Первая волна еще пыталась пользоваться транспортом, вторая и третья были почти исключительно пешими. Назад не вернулся никто, потому что возвращаться было некуда.

Антон видел их пару раз — тени, крадущиеся вдоль стен. Он гадал, кому было хуже — им или тем, кто ушел в лагеря беженцев.

Местные были неопасными и относительно мирными, если их не трогать. Еду эти бедняги добывали, роясь в развалинах да шерстя по покинутым квартирам и магазинам центральной части города. Но селиться предпочитали на порядочном удалении от центра по той прозаической причине, что там человек мог в любую минуту быть погребенным рухнувшей кровлей или оказаться замурованным в подвале обвалившимися лестничными маршами.

Правда, теперь, год с лишним спустя, исчезли и они, поэтому встреч с людьми не ждали. Но на всякий случай подготовились.

Как только въехали на территорию Новосибирска, ощущение того, что кто-то, затаившийся за пустыми окнами, провожает их взглядом, начало покалывать его. Но, оказывается, и к этому чувству можно привыкнуть, как к жужжанию мухи.

До войны Антон знал этот город вдоль и поперек, после нее прошел его дважды насквозь, минуя только эпицентр. В первый раз это было сразу после того, как его часть разнесла крылатая ракета. Теперь вернулся уже не как свободный бродяга­ и мародер, и двигало им не сорочье желание притащить в нору что-нибудь блестящее. Теперь у него, как и у всех остальных, была важная миссия.

Он посмотрел через лобовое стекло, которое одно нельзя было закрыть свинцовой заслонкой, — в свете фар мимо проплывал безликий ландшафт.
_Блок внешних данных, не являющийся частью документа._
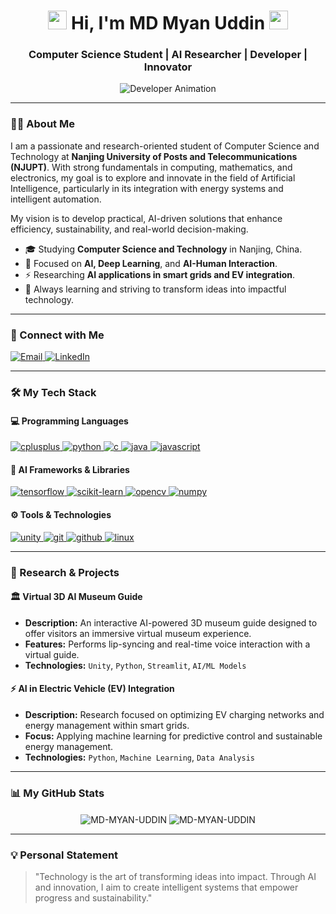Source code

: <h1 align="center">
  <img src="https://media.giphy.com/media/M9gbBd9nbDrOTu1Mqx/giphy.gif" width="30"/>
  Hi, I'm MD Myan Uddin
  <img src="https://media.giphy.com/media/M9gbBd9nbDrOTu1Mqx/giphy.gif" width="30"/>
</h1>
<h3 align="center">Computer Science Student | AI Researcher | Developer | Innovator</h3>

<p align="center">
  <img src="https://user-images.githubusercontent.com/73097560/115834477-dbab4500-a447-11eb-908a-139a6edaec5c.gif" alt="Developer Animation"/>
</p>

---

### 👨‍💻 About Me

I am a passionate and research-oriented student of Computer Science and Technology at **Nanjing University of Posts and Telecommunications (NJUPT)**. With strong fundamentals in computing, mathematics, and electronics, my goal is to explore and innovate in the field of Artificial Intelligence, particularly in its integration with energy systems and intelligent automation.

My vision is to develop practical, AI-driven solutions that enhance efficiency, sustainability, and real-world decision-making.

- 🎓 Studying **Computer Science and Technology** in Nanjing, China.
- 🧠 Focused on **AI, Deep Learning**, and **AI-Human Interaction**.
- ⚡ Researching **AI applications in smart grids and EV integration**.
- 🌱 Always learning and striving to transform ideas into impactful technology.

---

### 🔗 Connect with Me

<p align="left">
  <a href="mailto:f23040133@njupt.edu.cn" target="_blank">
    <img src="https://img.shields.io/badge/Email-D14836?style=for-the-badge&logo=gmail&logoColor=white" alt="Email"/>
  </a>
  <a href="[your-linkedin-profile-url]" target="_blank">
    <img src="https://img.shields.io/badge/LinkedIn-0077B5?style=for-the-badge&logo=linkedin&logoColor=white" alt="LinkedIn"/>
  </a>
</p>

---

### 🛠️ My Tech Stack

#### 💻 Programming Languages
<p align="left">
  <a href="https://www.cplusplus.com/" target="_blank" rel="noreferrer">
    <img src="https://img.shields.io/badge/C%2B%2B-00599C?style=for-the-badge&logo=c%2B%2B&logoColor=white" alt="cplusplus"/>
  </a>
  <a href="https://www.python.org" target="_blank" rel="noreferrer">
    <img src="https://img.shields.io/badge/Python-3776AB?style=for-the-badge&logo=python&logoColor=white" alt="python"/>
  </a>
  <a href="https://www.cprogramming.com/" target="_blank" rel="noreferrer">
    <img src="https://img.shields.io/badge/C-A8B9CC?style=for-the-badge&logo=c&logoColor=white" alt="c"/>
  </a>
  <a href="https://www.java.com" target="_blank" rel="noreferrer">
    <img src="https://img.shields.io/badge/Java-ED8B00?style=for-the-badge&logo=java&logoColor=white" alt="java"/>
  </a>
  <a href="https://developer.mozilla.org/en-US/docs/Web/JavaScript" target="_blank" rel="noreferrer">
    <img src="https://img.shields.io/badge/JavaScript-F7DF1E?style=for-the-badge&logo=javascript&logoColor=black" alt="javascript"/>
  </a>
</p>

#### 🧠 AI Frameworks & Libraries
<p align="left">
  <a href="https://www.tensorflow.org" target="_blank" rel="noreferrer">
    <img src="https://img.shields.io/badge/TensorFlow-FF6F00?style=for-the-badge&logo=tensorflow&logoColor=white" alt="tensorflow"/>
  </a>
  <a href="https://scikit-learn.org/" target="_blank" rel="noreferrer">
    <img src="https://img.shields.io/badge/scikit_learn-F7931E?style=for-the-badge&logo=scikit-learn&logoColor=white" alt="scikit-learn"/>
  </a>
  <a href="https://opencv.org/" target="_blank" rel="noreferrer">
    <img src="https://img.shields.io/badge/OpenCV-5C3EE8?style=for-the-badge&logo=opencv&logoColor=white" alt="opencv"/>
  </a>
  <a href="https://numpy.org/" target="_blank" rel="noreferrer">
    <img src="https://img.shields.io/badge/NumPy-013243?style=for-the-badge&logo=numpy&logoColor=white" alt="numpy"/>
  </a>
</p>

#### ⚙️ Tools & Technologies
<p align="left">
  <a href="https://unity.com/" target="_blank" rel="noreferrer">
    <img src="https://img.shields.io/badge/Unity-100000?style=for-the-badge&logo=unity&logoColor=white" alt="unity"/>
  </a>
  <a href="https://git-scm.com/" target="_blank" rel="noreferrer">
    <img src="https://img.shields.io/badge/git-%23F05033.svg?style=for-the-badge&logo=git&logoColor=white" alt="git"/>
  </a>
  <a href="https://github.com/" target="_blank" rel="noreferrer">
    <img src="https://img.shields.io/badge/github-%23121011.svg?style=for-the-badge&logo=github&logoColor=white" alt="github"/>
  </a>
  <a href="https://www.linux.org/" target="_blank" rel="noreferrer">
    <img src="https://img.shields.io/badge/Linux-FCC624?style=for-the-badge&logo=linux&logoColor=black" alt="linux"/>
  </a>
</p>

---

### 🚀 Research & Projects

#### 🏛️ Virtual 3D AI Museum Guide
- **Description:** An interactive AI-powered 3D museum guide designed to offer visitors an immersive virtual museum experience.
- **Features:** Performs lip-syncing and real-time voice interaction with a virtual guide.
- **Technologies:** `Unity`, `Python`, `Streamlit`, `AI/ML Models`

#### ⚡ AI in Electric Vehicle (EV) Integration
- **Description:** Research focused on optimizing EV charging networks and energy management within smart grids.
- **Focus:** Applying machine learning for predictive control and sustainable energy management.
- **Technologies:** `Python`, `Machine Learning`, `Data Analysis`

---

### 📊 My GitHub Stats

<p align="center">
  <img align="center" src="https://github-readme-stats.vercel.app/api?username=MD-MYAN-UDDIN&show_icons=true&locale=en&theme=tokyonight" alt="MD-MYAN-UDDIN" />
  <img align="center" src="https://github-readme-stats.vercel.app/api/top-langs?username=MD-MYAN-UDDIN&layout=compact&locale=en&theme=tokyonight" alt="MD-MYAN-UDDIN" />
</p>

---

### 💡 Personal Statement

> "Technology is the art of transforming ideas into impact. Through AI and innovation, I aim to create intelligent systems that empower progress and sustainability."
Когда-то это был деловой район. Теперь и у них появилось здесь дело, не терпящее отлагательств. Огромные бизнес-центры и жилые дома по улицам Сакко и Ванцетти и Шевченко — до тридцати этажей и выше — теперь было трудно распознать в уродливых утесах, поднимавшихся из грязевого моря. Напрямую они решили не срезать — слишком угрожающе выглядели эти холмы, под которыми были похоронены десятки тысяч людей.

Заблудиться среди них было легко, и не исключено, что после летних дождей они пребывали в состоянии неустойчивого равновесия. Ход тяжелых машин мог вызвать сход с них настоящих лавин. Наверно, именно поэтому водитель решил двигаться вдоль берега.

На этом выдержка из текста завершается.